In the former pre-Alps, in the village of Zermatt and especially in the Hinter Dorf area, there are old farm buildings built of logs that visitors can’t help but notice. Having largely been forgotten since 1960s and only rarely used, their cultural value has now been recognized and some of these barns, storehouses and Gadini or stalls for small livestocks such as sheep, goats and pigs, are being put to tourist related use.
As you stroll through the Hinter Dorf area, you may wonder whether the old village of Zermatt might once looked like this. This is actually the oldest surviving village center and some of the buildings are over 300 years old. These fascinating Valais log buildings with their sun-beaten wooden walls made of larch wood were mainly put to agricultural use. There were barns where people would thresh the grain, and storehouses where they would dry their meat, slaughter their animals, and store their treasures from the land away in chests. And there were buildings, known as Gadi, where the cattle were housed on the bottom floor and the hay stored on the top. These barns and storehouses mainly stood on stilts with round stone slabs on top to prevent rodents and insects from coming in. The roofs on these buildings were covered with shingles and flat stone slabs. There are around 50,000 of these agricultural buildings still in existence. The preservation of these buildings is of growing importance to the local communities, the Swiss Heritage Society and the owner themselves. The buildings symbolizes the customs, traditions and farming culture at the highest altitudes in this Alpine region.

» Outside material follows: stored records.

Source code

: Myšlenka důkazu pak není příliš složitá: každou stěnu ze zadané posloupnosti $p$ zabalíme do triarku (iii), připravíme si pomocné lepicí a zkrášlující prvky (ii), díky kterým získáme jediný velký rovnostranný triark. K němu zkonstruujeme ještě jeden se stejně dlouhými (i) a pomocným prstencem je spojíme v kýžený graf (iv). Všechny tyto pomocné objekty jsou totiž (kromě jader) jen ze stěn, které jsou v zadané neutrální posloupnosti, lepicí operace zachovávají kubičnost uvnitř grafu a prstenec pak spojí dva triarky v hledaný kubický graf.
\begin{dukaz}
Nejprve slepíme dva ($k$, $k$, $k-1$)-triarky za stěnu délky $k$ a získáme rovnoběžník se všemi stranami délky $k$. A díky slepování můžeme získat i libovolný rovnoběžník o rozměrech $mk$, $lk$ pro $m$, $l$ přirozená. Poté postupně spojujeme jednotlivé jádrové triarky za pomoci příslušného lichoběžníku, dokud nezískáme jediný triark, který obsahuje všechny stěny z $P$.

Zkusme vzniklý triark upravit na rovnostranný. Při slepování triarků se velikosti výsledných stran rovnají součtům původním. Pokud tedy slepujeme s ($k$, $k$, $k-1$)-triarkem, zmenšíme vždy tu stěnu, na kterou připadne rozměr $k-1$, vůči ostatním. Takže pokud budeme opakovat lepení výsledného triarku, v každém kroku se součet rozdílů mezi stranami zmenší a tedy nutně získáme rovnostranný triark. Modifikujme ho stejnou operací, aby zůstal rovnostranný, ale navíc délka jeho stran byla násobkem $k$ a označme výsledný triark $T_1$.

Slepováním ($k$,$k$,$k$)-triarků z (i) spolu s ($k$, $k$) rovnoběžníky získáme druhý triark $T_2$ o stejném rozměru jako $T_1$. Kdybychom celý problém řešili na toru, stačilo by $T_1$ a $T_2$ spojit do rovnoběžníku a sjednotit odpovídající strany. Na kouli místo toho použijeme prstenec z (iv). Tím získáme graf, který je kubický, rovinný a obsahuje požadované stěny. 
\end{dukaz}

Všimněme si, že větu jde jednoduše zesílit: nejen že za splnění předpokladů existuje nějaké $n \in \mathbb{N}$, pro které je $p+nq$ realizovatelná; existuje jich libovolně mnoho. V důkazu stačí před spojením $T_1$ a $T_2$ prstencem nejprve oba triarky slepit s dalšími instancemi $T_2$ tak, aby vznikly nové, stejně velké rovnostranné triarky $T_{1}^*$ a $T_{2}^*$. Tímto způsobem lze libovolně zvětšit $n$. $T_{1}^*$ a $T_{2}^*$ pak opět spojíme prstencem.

Outside the village, the municipality of Zermatt has recorded the existence of over 720 of these so called Hofstetten. An inventory of these buildings for the urban area has not yet been finalized. They also include ruins, some of which still house black-faced sheep and black-necked goats and are just as deserving of attention as are the more striking storehouses and barns. With the decline of agriculture during the past century, and particularly since the 1960s, these wooden witnesses to Alpine agriculture have increasingly lost their function. It was only in the 1970s and 80s that people started to realize that this cultural heritage was under threat. Maintenance of these buildings has been hindered by the inheritance laws in the Valais, which many generations have now passed and as each building was used by several farmers there are, in some cases, hundreds of heirs involved. Preservation requires some considerable expense and family unity. Investment, cost effectiveness, aesthetics and meaningful use have to go hand in hand. It is gratifying that increasing numbers of owners are recognizing just how much visitors to the area appreciate these barns and storehouses, either as accommodation or as a symbol of a mountain region that they perceive as being intact.